Elle a 16 ans, encore mal dégrossie du sous-prolétariat du Havre dont elle veut s’échapper, elle est trop belle. Gaston a repéré le joyau et en tombe sévèrement amoureux. Il lui sort le grand jeu au Grand hôtel de Cabourg et la ramène avec lui dans son squat du faubourg Saint-Denis au dessus du bar Maurice (ça aurait pu être le Mauri7 bien que ce dernier soit tenu par des albanais mais en fait c’est plutôt vers la Gare du nord). Tant que Marie-Pierre est avec lui tout s’enchaîne parfaitement pour Gaston, qui se rêve en chef d’entreprise et compte recadrer peu à peu ses activités vers le secteur légal. Il organise un réseau de distribution pour écouler le contenu hifi de containers détournés par un flic ripoux du Havre et montre un véritable talent à la tâche. Il y a aussi quelques à-côtés, par exemple le vol d’un camion de viande à Rungis, parfaitement organisé et réussi.

La chute qu’on pressentait inévitable surviendra petit à petit : Gaston a du mal à gérer la pression, ses nouveaux amis respectables l’entraînent à partouzer au Cap d’Agde avec Marie-Pierre, il est rattrapé par des malfrats pour d’anciennes affaires et finalement les flics lui tombent dessus après que le grossiste du Havre s’est fait alpagué.
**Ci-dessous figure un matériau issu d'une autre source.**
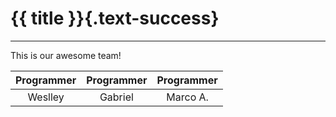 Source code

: # {{ title }}{.text-success}
<hr>

This is our awesome team!

| Programmer | Programmer | Programmer |
| :--------: | :--------: | :--------: |
| Weslley    | Gabriel    | Marco A.   |
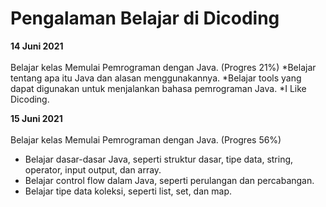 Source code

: # Pengalaman Belajar di Dicoding

**14 Juni 2021**<br>  
Belajar kelas Memulai Pemrograman dengan Java. (Progres 21%)
*Belajar tentang apa itu Java dan alasan menggunakannya.
*Belajar tools yang dapat digunakan untuk menjalankan bahasa pemrograman Java.
*I Like Dicoding.

**15 Juni 2021**<br>  
Belajar kelas Memulai Pemrograman dengan Java. (Progres 56%)
* Belajar dasar-dasar Java, seperti struktur dasar, tipe data, string, operator, input output, dan array.
* Belajar control flow dalam Java, seperti perulangan dan percabangan.
* Belajar tipe data koleksi, seperti list, set, dan map.
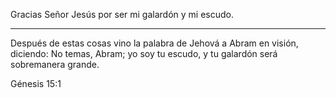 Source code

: 
Gracias Señor Jesús por ser mi galardón y mi escudo.

----

Después de estas cosas vino la palabra de Jehová a Abram en visión, diciendo: No
temas, Abram; yo soy tu escudo, y tu galardón será sobremanera grande.

Génesis 15:1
Pendant la garde à vue les flics lui lisent le journal de Marie-Pierre, qui s’est fait attrapée à tout bout de champ par les relations de Gaston ; il craque et balance quelques affaires, du coup on le libère sous contrôle judiciaire et il atterrit finalement en gardien de parc. Touchant le fond il va rechercher Marie-Pierre mais il a perdu la main, il ne fait plus de thune et ils se retrouvent à faire des partouzes payés par une ancienne relation bien libidineuse. Supportant mal l’avilissement de Marie-Pierre recherché par ce sponsor, Gaston le bute, est arrêté trois jours après et rentre à Fleury, le cœur enfin en paix.
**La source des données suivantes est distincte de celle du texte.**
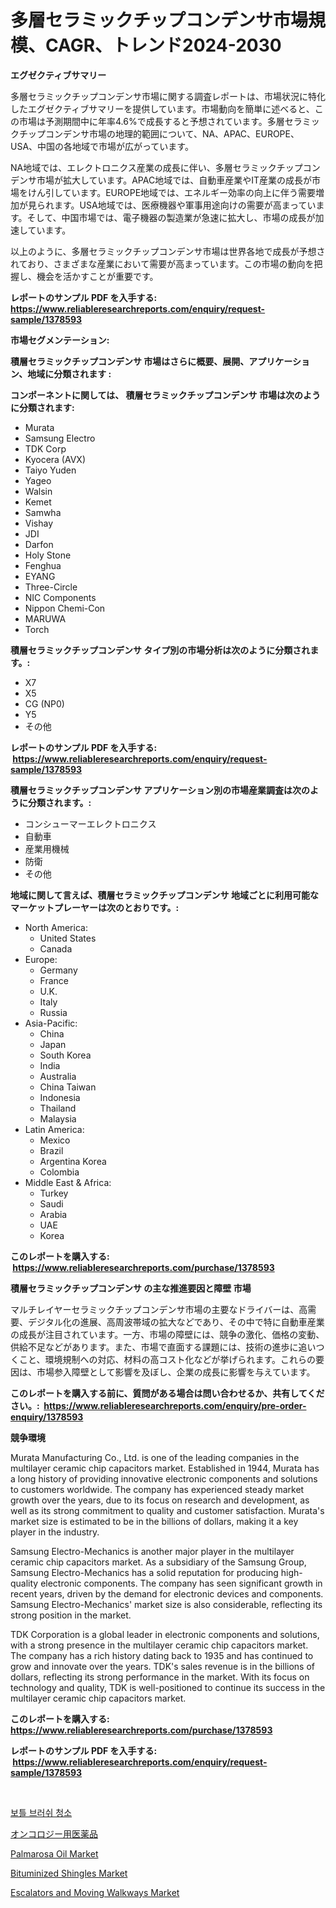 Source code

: <p><h1>多層セラミックチップコンデンサ市場規模、CAGR、トレンド2024-2030</h1></p><p><strong>エグゼクティブサマリー</strong></p>
<p><p>多層セラミックチップコンデンサ市場に関する調査レポートは、市場状況に特化したエグゼクティブサマリーを提供しています。市場動向を簡単に述べると、この市場は予測期間中に年率4.6%で成長すると予想されています。多層セラミックチップコンデンサ市場の地理的範囲について、NA、APAC、EUROPE、USA、中国の各地域で市場が広がっています。</p><p>NA地域では、エレクトロニクス産業の成長に伴い、多層セラミックチップコンデンサ市場が拡大しています。APAC地域では、自動車産業やIT産業の成長が市場をけん引しています。EUROPE地域では、エネルギー効率の向上に伴う需要増加が見られます。USA地域では、医療機器や軍事用途向けの需要が高まっています。そして、中国市場では、電子機器の製造業が急速に拡大し、市場の成長が加速しています。</p><p>以上のように、多層セラミックチップコンデンサ市場は世界各地で成長が予想されており、さまざまな産業において需要が高まっています。この市場の動向を把握し、機会を活かすことが重要です。</p></p>
<p><strong>レポートのサンプル PDF を入手する: <a href="https://www.reliableresearchreports.com/enquiry/request-sample/1378593">https://www.reliableresearchreports.com/enquiry/request-sample/1378593</a></strong></p>
<p><strong>市場セグメンテーション:</strong></p>
<p><strong> 積層セラミックチップコンデンサ 市場はさらに概要、展開、アプリケーション、地域に分類されます :</strong></p>
<p><strong>コンポーネントに関しては、 積層セラミックチップコンデンサ 市場は次のように分類されます: &nbsp;</strong></p>
<p><ul><li>Murata</li><li>Samsung Electro</li><li>TDK Corp</li><li>Kyocera (AVX)</li><li>Taiyo Yuden</li><li>Yageo</li><li>Walsin</li><li>Kemet</li><li>Samwha</li><li>Vishay</li><li>JDI</li><li>Darfon</li><li>Holy Stone</li><li>Fenghua</li><li>EYANG</li><li>Three-Circle</li><li>NIC Components</li><li>Nippon Chemi-Con</li><li>MARUWA</li><li>Torch</li></ul></p>
<p><strong> 積層セラミックチップコンデンサ タイプ別の市場分析は次のように分類されます。:</strong></p>
<p><ul><li>X7</li><li>X5</li><li>CG (NP0)</li><li>Y5</li><li>その他</li></ul></p>
<p><strong>レポートのサンプル PDF を入手する: &nbsp;<a href="https://www.reliableresearchreports.com/enquiry/request-sample/1378593">https://www.reliableresearchreports.com/enquiry/request-sample/1378593</a></strong></p>
<p><strong> 積層セラミックチップコンデンサ アプリケーション別の市場産業調査は次のように分類されます。:</strong></p>
<p><ul><li>コンシューマーエレクトロニクス</li><li>自動車</li><li>産業用機械</li><li>防衛</li><li>その他</li></ul></p>
<p><strong>地域に関して言えば、積層セラミックチップコンデンサ 地域ごとに利用可能なマーケットプレーヤーは次のとおりです。:</strong></p>
<p><ul>
    <li>
        North America:
        <ul>
            <li>United States</li>
            <li>Canada</li>
        </ul>
    </li>
    <li>
        Europe:
        <ul>
            <li>Germany</li>
            <li>France</li>
            <li>U.K.</li>
            <li>Italy</li>
            <li>Russia</li>
        </ul>
    </li>
    <li>
        Asia-Pacific:
        <ul>
            <li>China</li>
            <li>Japan</li>
            <li>South Korea</li>
            <li>India</li>
            <li>Australia</li>
            <li>China Taiwan</li>
            <li>Indonesia</li>
            <li>Thailand</li>
            <li>Malaysia</li>
        </ul>
    </li>
    <li>
        Latin America:
        <ul>
            <li>Mexico</li>
            <li>Brazil</li>
            <li>Argentina Korea</li>
            <li>Colombia</li>
        </ul>
    </li>
    <li>
        Middle East & Africa:
        <ul>
            <li>Turkey</li>
            <li>Saudi</li>
            <li>Arabia</li>
            <li>UAE</li>
            <li>Korea</li>
        </ul>
    </li>
    </ul></p>
<p><strong>このレポートを購入する: &nbsp;<a href="https://www.reliableresearchreports.com/purchase/1378593">https://www.reliableresearchreports.com/purchase/1378593</a></strong></p>
<p><strong>積層セラミックチップコンデンサ の主な推進要因と障壁 市場</strong></p>
<p><p>マルチレイヤーセラミックチップコンデンサ市場の主要なドライバーは、高需要、デジタル化の進展、高周波帯域の拡大などであり、その中で特に自動車産業の成長が注目されています。一方、市場の障壁には、競争の激化、価格の変動、供給不足などがあります。また、市場で直面する課題には、技術の進歩に追いつくこと、環境規制への対応、材料の高コスト化などが挙げられます。これらの要因は、市場参入障壁として影響を及ぼし、企業の成長に影響を与えています。</p></p>
<p><strong>このレポートを購入する前に、質問がある場合は問い合わせるか、共有してください。:&nbsp; <a href="https://www.reliableresearchreports.com/enquiry/pre-order-enquiry/1378593">https://www.reliableresearchreports.com/enquiry/pre-order-enquiry/1378593</a></strong></p>
<p><strong>競争環境</strong></p>
<p><p>Murata Manufacturing Co., Ltd. is one of the leading companies in the multilayer ceramic chip capacitors market. Established in 1944, Murata has a long history of providing innovative electronic components and solutions to customers worldwide. The company has experienced steady market growth over the years, due to its focus on research and development, as well as its strong commitment to quality and customer satisfaction. Murata's market size is estimated to be in the billions of dollars, making it a key player in the industry.</p><p>Samsung Electro-Mechanics is another major player in the multilayer ceramic chip capacitors market. As a subsidiary of the Samsung Group, Samsung Electro-Mechanics has a solid reputation for producing high-quality electronic components. The company has seen significant growth in recent years, driven by the demand for electronic devices and components. Samsung Electro-Mechanics' market size is also considerable, reflecting its strong position in the market.</p><p>TDK Corporation is a global leader in electronic components and solutions, with a strong presence in the multilayer ceramic chip capacitors market. The company has a rich history dating back to 1935 and has continued to grow and innovate over the years. TDK's sales revenue is in the billions of dollars, reflecting its strong performance in the market. With its focus on technology and quality, TDK is well-positioned to continue its success in the multilayer ceramic chip capacitors market.</p></p>
<p><strong>このレポートを購入する: &nbsp; <a href="https://www.reliableresearchreports.com/purchase/1378593">https://www.reliableresearchreports.com/purchase/1378593</a></strong></p>
<p><strong>レポートのサンプル PDF を入手する: &nbsp;<a href="https://www.reliableresearchreports.com/enquiry/request-sample/1378593">https://www.reliableresearchreports.com/enquiry/request-sample/1378593</a></strong><strong></strong></p>
<p>&nbsp;</p>
<p><p><a href="https://github.com/vs10l4sfg5c/Market-Research-Report-List-1/blob/main/8429546333.md">보틀 브러쉬 청소</a></p><p><a href="https://medium.com/@briaabshire64/%E8%85%AB%E7%98%8D%E5%AD%A6%E8%96%AC%E5%B8%82%E5%A0%B4-%E7%AB%B6%E4%BA%89%E5%88%86%E6%9E%90-%E5%B8%82%E5%A0%B4%E5%8B%95%E5%90%91-%E3%81%8A%E3%82%88%E3%81%B32031%E5%B9%B4%E3%81%BE%E3%81%A7%E3%81%AE%E4%BA%88%E6%B8%AC-43df9cd921e1">オンコロジー用医薬品</a></p><p><a href="https://view.publitas.com/reportprime-1/palmarosa-oil-market-size-reflecting-a-forecast-till-2031-market-by-type-by-application-and-by-geography/">Palmarosa Oil Market</a></p><p><a href="https://github.com/Krish2023na/Market-Research-Report-List-3/blob/main/bituminized-shingles-market.md">Bituminized Shingles Market</a></p><p><a href="https://issuu.com/reportprime-2/docs/escalators-and-moving-walkways-market-size-2030.pp">Escalators and Moving Walkways Market</a></p></p>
A mi-chemin entre la comptine pour enfant et le roman noir, âpre et doux, le plaisir de la lecture est fort et continu, porté par un style faussement négligé et virtuose (« Judas n’avait vendu que le Christ mec, c’est la femme que t’aimes ») et des personnages simples mais non dénués d’épaisseur. L’empathie qu’on éprouve pour Gaston est semblable à celle que provoque Bandini : le gars est loin d’être irréprochable mais il est cool, digne et fier. Bref c’est de la bonne.